Task to complete => Please find every line of the listing below where "true" occurs and copy it.

Records supplied =>
>>>

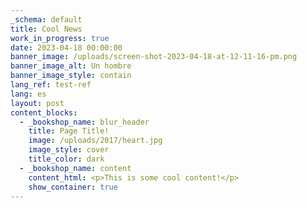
 ```yaml
---
_schema: default
title: Cool News
work_in_progress: true
date: 2023-04-18 00:00:00
banner_image: /uploads/screen-shot-2023-04-18-at-12-11-16-pm.png
banner_image_alt: Un hombre
banner_image_style: contain
lang_ref: test-ref
lang: es
layout: post
content_blocks:
  - _bookshop_name: blur_header
    title: Page Title!
    image: /uploads/2017/heart.jpg
    image_style: cover
    title_color: dark
  - _bookshop_name: content
    content_html: <p>This is some cool content!</p>
    show_container: true
---
```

<<<

Answer area =>
work_in_progress: true
    show_container: true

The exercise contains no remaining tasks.